* Work instruction
In the entries that follow, how many lines contain "tolerance"? Answer with the number only.

* Entries supplied
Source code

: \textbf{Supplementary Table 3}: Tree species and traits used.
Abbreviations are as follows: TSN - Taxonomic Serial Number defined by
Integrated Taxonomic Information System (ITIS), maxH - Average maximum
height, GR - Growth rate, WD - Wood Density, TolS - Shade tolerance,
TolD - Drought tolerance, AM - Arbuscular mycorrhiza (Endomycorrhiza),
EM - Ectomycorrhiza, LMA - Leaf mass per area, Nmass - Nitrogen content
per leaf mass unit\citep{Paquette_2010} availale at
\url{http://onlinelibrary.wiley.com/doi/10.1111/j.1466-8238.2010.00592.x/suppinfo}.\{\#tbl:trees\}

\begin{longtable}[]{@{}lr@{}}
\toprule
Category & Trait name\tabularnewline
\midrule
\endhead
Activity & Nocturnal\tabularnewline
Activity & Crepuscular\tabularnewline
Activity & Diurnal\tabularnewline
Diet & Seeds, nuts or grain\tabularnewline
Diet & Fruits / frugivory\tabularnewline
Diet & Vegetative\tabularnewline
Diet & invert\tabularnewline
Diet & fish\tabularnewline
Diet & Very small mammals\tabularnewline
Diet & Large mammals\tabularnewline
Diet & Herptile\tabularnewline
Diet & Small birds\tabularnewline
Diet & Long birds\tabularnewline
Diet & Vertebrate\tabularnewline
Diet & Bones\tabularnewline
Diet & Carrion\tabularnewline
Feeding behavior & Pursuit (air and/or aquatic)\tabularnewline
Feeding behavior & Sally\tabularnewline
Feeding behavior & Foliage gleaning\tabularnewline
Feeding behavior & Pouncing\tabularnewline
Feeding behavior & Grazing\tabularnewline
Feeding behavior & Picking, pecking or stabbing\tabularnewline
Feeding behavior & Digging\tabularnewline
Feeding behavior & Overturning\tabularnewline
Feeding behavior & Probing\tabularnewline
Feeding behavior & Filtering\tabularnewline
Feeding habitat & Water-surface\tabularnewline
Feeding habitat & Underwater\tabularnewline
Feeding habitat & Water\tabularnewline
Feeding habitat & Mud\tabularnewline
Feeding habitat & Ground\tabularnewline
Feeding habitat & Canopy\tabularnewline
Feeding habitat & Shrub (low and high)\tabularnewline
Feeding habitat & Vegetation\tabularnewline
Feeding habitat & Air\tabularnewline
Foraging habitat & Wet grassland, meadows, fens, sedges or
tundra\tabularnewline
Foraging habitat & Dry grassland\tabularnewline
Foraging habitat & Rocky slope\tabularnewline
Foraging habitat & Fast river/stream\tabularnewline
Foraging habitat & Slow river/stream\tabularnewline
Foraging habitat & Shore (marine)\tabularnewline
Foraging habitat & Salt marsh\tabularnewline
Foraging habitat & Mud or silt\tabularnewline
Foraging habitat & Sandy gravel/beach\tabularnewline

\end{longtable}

--

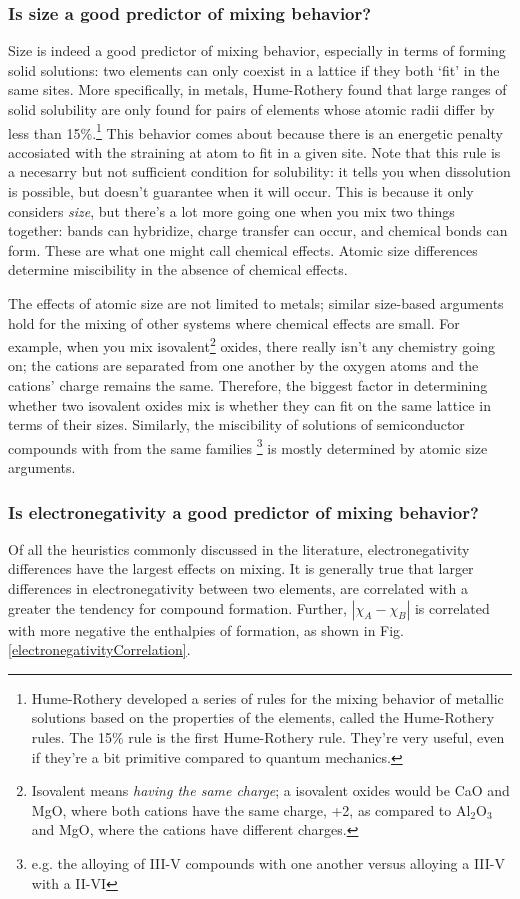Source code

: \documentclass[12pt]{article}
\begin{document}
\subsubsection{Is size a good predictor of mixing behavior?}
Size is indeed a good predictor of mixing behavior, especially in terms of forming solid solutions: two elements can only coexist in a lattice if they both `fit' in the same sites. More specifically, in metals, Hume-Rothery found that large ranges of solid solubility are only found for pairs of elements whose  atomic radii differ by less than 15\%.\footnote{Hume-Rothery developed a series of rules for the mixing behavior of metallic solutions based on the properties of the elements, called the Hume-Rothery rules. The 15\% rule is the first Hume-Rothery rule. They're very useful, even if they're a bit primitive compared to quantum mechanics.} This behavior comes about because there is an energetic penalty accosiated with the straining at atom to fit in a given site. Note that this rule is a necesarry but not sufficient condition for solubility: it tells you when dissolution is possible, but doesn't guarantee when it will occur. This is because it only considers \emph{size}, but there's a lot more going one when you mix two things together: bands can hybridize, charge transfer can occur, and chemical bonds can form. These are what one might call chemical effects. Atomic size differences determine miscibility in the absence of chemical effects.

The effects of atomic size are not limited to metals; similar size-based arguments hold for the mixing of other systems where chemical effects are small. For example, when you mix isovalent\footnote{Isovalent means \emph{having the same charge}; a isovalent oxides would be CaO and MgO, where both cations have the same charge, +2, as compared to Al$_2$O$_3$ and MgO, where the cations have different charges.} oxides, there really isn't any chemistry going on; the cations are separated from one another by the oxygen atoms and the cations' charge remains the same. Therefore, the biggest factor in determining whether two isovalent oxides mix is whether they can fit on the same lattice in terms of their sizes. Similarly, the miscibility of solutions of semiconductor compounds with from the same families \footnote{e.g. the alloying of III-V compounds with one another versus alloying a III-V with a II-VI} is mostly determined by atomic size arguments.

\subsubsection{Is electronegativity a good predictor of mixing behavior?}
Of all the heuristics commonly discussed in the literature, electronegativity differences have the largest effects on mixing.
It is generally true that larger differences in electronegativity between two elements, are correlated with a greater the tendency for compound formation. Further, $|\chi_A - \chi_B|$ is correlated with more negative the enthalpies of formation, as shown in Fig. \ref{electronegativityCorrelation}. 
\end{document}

* Result for this exercise
2